• _Problem details_
Write out the records word for word.

• _Given information_
========

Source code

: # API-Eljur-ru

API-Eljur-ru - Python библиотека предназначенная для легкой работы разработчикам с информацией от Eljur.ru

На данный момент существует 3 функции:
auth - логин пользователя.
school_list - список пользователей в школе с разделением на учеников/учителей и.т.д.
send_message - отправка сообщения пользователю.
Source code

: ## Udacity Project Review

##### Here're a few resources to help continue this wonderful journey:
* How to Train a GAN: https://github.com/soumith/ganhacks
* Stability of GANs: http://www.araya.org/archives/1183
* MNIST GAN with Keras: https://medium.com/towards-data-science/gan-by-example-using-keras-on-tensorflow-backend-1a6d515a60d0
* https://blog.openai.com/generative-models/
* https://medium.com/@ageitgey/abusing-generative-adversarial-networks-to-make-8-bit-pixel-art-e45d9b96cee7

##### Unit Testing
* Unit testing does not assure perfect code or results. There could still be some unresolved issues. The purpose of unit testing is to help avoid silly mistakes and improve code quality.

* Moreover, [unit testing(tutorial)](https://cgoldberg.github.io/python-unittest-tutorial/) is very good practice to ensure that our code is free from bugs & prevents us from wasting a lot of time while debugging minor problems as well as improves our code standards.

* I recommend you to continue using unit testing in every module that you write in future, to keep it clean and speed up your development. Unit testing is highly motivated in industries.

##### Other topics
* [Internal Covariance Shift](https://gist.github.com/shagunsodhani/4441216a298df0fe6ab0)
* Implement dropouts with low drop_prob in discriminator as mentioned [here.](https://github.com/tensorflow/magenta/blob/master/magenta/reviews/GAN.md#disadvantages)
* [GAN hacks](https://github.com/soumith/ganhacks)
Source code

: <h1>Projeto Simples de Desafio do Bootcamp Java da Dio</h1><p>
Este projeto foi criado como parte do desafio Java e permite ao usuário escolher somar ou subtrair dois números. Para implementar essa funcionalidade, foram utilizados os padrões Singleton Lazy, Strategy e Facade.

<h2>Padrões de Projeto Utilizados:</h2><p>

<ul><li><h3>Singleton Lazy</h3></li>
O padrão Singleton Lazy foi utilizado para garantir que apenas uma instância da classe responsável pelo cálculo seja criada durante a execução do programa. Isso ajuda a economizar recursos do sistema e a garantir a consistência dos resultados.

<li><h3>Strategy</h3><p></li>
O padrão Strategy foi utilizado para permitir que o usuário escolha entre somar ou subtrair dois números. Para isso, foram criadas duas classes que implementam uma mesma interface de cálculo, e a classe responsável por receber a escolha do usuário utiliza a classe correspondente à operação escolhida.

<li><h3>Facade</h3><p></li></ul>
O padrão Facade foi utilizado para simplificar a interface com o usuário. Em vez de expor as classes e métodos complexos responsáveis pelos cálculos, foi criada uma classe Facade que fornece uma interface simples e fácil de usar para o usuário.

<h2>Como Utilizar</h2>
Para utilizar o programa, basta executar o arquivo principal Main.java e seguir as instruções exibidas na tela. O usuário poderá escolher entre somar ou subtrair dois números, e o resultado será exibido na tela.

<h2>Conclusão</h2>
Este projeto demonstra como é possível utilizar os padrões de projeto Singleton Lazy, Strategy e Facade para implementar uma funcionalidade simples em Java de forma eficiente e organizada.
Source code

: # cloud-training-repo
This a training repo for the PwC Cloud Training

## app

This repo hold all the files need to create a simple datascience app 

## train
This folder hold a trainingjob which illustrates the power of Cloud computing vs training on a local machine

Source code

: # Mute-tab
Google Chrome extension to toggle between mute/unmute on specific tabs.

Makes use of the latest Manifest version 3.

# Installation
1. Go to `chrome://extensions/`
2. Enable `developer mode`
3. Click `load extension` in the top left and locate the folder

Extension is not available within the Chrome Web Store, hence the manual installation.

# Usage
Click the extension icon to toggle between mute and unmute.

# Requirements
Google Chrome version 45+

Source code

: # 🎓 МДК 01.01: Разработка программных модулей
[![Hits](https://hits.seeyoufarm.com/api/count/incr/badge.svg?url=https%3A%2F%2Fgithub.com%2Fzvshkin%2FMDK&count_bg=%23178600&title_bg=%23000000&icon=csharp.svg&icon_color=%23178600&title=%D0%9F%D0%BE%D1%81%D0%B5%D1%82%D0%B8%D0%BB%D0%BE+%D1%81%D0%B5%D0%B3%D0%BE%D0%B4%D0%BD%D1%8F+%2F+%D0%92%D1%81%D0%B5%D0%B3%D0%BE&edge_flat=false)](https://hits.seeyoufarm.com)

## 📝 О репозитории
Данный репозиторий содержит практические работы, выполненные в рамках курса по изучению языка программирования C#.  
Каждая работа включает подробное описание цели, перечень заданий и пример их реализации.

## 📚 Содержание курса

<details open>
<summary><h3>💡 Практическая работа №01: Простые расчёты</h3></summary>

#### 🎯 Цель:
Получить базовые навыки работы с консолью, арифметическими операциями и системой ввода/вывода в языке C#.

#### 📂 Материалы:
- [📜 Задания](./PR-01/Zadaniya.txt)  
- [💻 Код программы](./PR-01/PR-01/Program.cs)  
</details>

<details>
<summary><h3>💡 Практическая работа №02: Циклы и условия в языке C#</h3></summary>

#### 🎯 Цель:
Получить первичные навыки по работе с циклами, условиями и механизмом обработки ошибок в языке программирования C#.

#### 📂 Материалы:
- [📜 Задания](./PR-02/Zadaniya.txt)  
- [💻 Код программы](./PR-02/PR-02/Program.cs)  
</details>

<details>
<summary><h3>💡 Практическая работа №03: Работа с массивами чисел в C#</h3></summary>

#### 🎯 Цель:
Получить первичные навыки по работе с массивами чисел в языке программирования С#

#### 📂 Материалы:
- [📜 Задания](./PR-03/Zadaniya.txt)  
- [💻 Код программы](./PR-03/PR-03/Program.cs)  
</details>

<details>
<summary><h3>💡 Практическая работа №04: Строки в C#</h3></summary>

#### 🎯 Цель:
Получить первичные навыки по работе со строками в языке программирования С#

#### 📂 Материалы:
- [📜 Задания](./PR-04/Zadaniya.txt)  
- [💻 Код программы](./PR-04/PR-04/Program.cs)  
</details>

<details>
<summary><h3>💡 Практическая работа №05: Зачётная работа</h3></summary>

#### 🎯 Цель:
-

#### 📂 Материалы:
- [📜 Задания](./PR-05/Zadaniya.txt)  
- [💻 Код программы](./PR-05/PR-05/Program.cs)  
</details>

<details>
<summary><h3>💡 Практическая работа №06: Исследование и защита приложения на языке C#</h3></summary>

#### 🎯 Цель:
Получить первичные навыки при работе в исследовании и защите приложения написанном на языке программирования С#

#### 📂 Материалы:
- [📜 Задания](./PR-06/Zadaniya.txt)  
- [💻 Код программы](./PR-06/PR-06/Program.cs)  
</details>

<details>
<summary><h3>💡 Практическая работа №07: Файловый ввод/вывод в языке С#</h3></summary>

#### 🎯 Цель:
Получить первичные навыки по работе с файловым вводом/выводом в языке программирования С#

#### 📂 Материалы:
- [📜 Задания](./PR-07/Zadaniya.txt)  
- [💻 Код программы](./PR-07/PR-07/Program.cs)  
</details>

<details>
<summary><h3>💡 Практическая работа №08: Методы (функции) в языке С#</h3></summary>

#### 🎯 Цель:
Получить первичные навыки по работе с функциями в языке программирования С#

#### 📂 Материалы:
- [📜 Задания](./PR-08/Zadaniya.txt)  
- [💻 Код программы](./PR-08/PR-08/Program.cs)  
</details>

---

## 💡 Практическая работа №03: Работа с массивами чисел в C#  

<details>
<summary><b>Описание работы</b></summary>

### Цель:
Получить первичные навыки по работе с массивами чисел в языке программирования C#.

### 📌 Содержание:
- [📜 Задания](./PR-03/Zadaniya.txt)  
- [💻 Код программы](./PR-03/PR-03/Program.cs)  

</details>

========

• _Response below_
Source code

: # API-Eljur-ru

API-Eljur-ru - Python библиотека предназначенная для легкой работы разработчикам с информацией от Eljur.ru

На данный момент существует 3 функции:
auth - логин пользователя.
school_list - список пользователей в школе с разделением на учеников/учителей и.т.д.
send_message - отправка сообщения пользователю.
Source code

: ## Udacity Project Review

##### Here're a few resources to help continue this wonderful journey:
* How to Train a GAN: https://github.com/soumith/ganhacks
* Stability of GANs: http://www.araya.org/archives/1183
* MNIST GAN with Keras: https://medium.com/towards-data-science/gan-by-example-using-keras-on-tensorflow-backend-1a6d515a60d0
* https://blog.openai.com/generative-models/
* https://medium.com/@ageitgey/abusing-generative-adversarial-networks-to-make-8-bit-pixel-art-e45d9b96cee7

##### Unit Testing
* Unit testing does not assure perfect code or results. There could still be some unresolved issues. The purpose of unit testing is to help avoid silly mistakes and improve code quality.

* Moreover, [unit testing(tutorial)](https://cgoldberg.github.io/python-unittest-tutorial/) is very good practice to ensure that our code is free from bugs & prevents us from wasting a lot of time while debugging minor problems as well as improves our code standards.

* I recommend you to continue using unit testing in every module that you write in future, to keep it clean and speed up your development. Unit testing is highly motivated in industries.

##### Other topics
* [Internal Covariance Shift](https://gist.github.com/shagunsodhani/4441216a298df0fe6ab0)
* Implement dropouts with low drop_prob in discriminator as mentioned [here.](https://github.com/tensorflow/magenta/blob/master/magenta/reviews/GAN.md#disadvantages)
* [GAN hacks](https://github.com/soumith/ganhacks)
Source code

: <h1>Projeto Simples de Desafio do Bootcamp Java da Dio</h1><p>
Este projeto foi criado como parte do desafio Java e permite ao usuário escolher somar ou subtrair dois números. Para implementar essa funcionalidade, foram utilizados os padrões Singleton Lazy, Strategy e Facade.

<h2>Padrões de Projeto Utilizados:</h2><p>

<ul><li><h3>Singleton Lazy</h3></li>
O padrão Singleton Lazy foi utilizado para garantir que apenas uma instância da classe responsável pelo cálculo seja criada durante a execução do programa. Isso ajuda a economizar recursos do sistema e a garantir a consistência dos resultados.

<li><h3>Strategy</h3><p></li>
O padrão Strategy foi utilizado para permitir que o usuário escolha entre somar ou subtrair dois números. Para isso, foram criadas duas classes que implementam uma mesma interface de cálculo, e a classe responsável por receber a escolha do usuário utiliza a classe correspondente à operação escolhida.

<li><h3>Facade</h3><p></li></ul>
O padrão Facade foi utilizado para simplificar a interface com o usuário. Em vez de expor as classes e métodos complexos responsáveis pelos cálculos, foi criada uma classe Facade que fornece uma interface simples e fácil de usar para o usuário.

<h2>Como Utilizar</h2>
Para utilizar o programa, basta executar o arquivo principal Main.java e seguir as instruções exibidas na tela. O usuário poderá escolher entre somar ou subtrair dois números, e o resultado será exibido na tela.

<h2>Conclusão</h2>
Este projeto demonstra como é possível utilizar os padrões de projeto Singleton Lazy, Strategy e Facade para implementar uma funcionalidade simples em Java de forma eficiente e organizada.
Source code

: # cloud-training-repo
This a training repo for the PwC Cloud Training

## app

This repo hold all the files need to create a simple datascience app 

## train
This folder hold a trainingjob which illustrates the power of Cloud computing vs training on a local machine

Source code

: # Mute-tab
Google Chrome extension to toggle between mute/unmute on specific tabs.

Makes use of the latest Manifest version 3.

# Installation
1. Go to `chrome://extensions/`
2. Enable `developer mode`
3. Click `load extension` in the top left and locate the folder

Extension is not available within the Chrome Web Store, hence the manual installation.

# Usage
Click the extension icon to toggle between mute and unmute.

# Requirements
Google Chrome version 45+

Source code

: # 🎓 МДК 01.01: Разработка программных модулей
[![Hits](https://hits.seeyoufarm.com/api/count/incr/badge.svg?url=https%3A%2F%2Fgithub.com%2Fzvshkin%2FMDK&count_bg=%23178600&title_bg=%23000000&icon=csharp.svg&icon_color=%23178600&title=%D0%9F%D0%BE%D1%81%D0%B5%D1%82%D0%B8%D0%BB%D0%BE+%D1%81%D0%B5%D0%B3%D0%BE%D0%B4%D0%BD%D1%8F+%2F+%D0%92%D1%81%D0%B5%D0%B3%D0%BE&edge_flat=false)](https://hits.seeyoufarm.com)

## 📝 О репозитории
Данный репозиторий содержит практические работы, выполненные в рамках курса по изучению языка программирования C#.  
Каждая работа включает подробное описание цели, перечень заданий и пример их реализации.

## 📚 Содержание курса

<details open>
<summary><h3>💡 Практическая работа №01: Простые расчёты</h3></summary>

#### 🎯 Цель:
Получить базовые навыки работы с консолью, арифметическими операциями и системой ввода/вывода в языке C#.

#### 📂 Материалы:
- [📜 Задания](./PR-01/Zadaniya.txt)  
- [💻 Код программы](./PR-01/PR-01/Program.cs)  
</details>

<details>
<summary><h3>💡 Практическая работа №02: Циклы и условия в языке C#</h3></summary>

#### 🎯 Цель:
Получить первичные навыки по работе с циклами, условиями и механизмом обработки ошибок в языке программирования C#.

#### 📂 Материалы:
- [📜 Задания](./PR-02/Zadaniya.txt)  
- [💻 Код программы](./PR-02/PR-02/Program.cs)  
</details>

<details>
<summary><h3>💡 Практическая работа №03: Работа с массивами чисел в C#</h3></summary>

#### 🎯 Цель:
Получить первичные навыки по работе с массивами чисел в языке программирования С#

#### 📂 Материалы:
- [📜 Задания](./PR-03/Zadaniya.txt)  
- [💻 Код программы](./PR-03/PR-03/Program.cs)  
</details>

<details>
<summary><h3>💡 Практическая работа №04: Строки в C#</h3></summary>

#### 🎯 Цель:
Получить первичные навыки по работе со строками в языке программирования С#

#### 📂 Материалы:
- [📜 Задания](./PR-04/Zadaniya.txt)  
- [💻 Код программы](./PR-04/PR-04/Program.cs)  
</details>

<details>
<summary><h3>💡 Практическая работа №05: Зачётная работа</h3></summary>

#### 🎯 Цель:
-

#### 📂 Материалы:
- [📜 Задания](./PR-05/Zadaniya.txt)  
- [💻 Код программы](./PR-05/PR-05/Program.cs)  
</details>

<details>
<summary><h3>💡 Практическая работа №06: Исследование и защита приложения на языке C#</h3></summary>

#### 🎯 Цель:
Получить первичные навыки при работе в исследовании и защите приложения написанном на языке программирования С#

#### 📂 Материалы:
- [📜 Задания](./PR-06/Zadaniya.txt)  
- [💻 Код программы](./PR-06/PR-06/Program.cs)  
</details>

<details>
<summary><h3>💡 Практическая работа №07: Файловый ввод/вывод в языке С#</h3></summary>

#### 🎯 Цель:
Получить первичные навыки по работе с файловым вводом/выводом в языке программирования С#

#### 📂 Материалы:
- [📜 Задания](./PR-07/Zadaniya.txt)  
- [💻 Код программы](./PR-07/PR-07/Program.cs)  
</details>

<details>
<summary><h3>💡 Практическая работа №08: Методы (функции) в языке С#</h3></summary>

#### 🎯 Цель:
Получить первичные навыки по работе с функциями в языке программирования С#

#### 📂 Материалы:
- [📜 Задания](./PR-08/Zadaniya.txt)  
- [💻 Код программы](./PR-08/PR-08/Program.cs)  
</details>

---

## 💡 Практическая работа №03: Работа с массивами чисел в C#  

<details>
<summary><b>Описание работы</b></summary>

### Цель:
Получить первичные навыки по работе с массивами чисел в языке программирования C#.

### 📌 Содержание:
- [📜 Задания](./PR-03/Zadaniya.txt)  
- [💻 Код программы](./PR-03/PR-03/Program.cs)  

</details>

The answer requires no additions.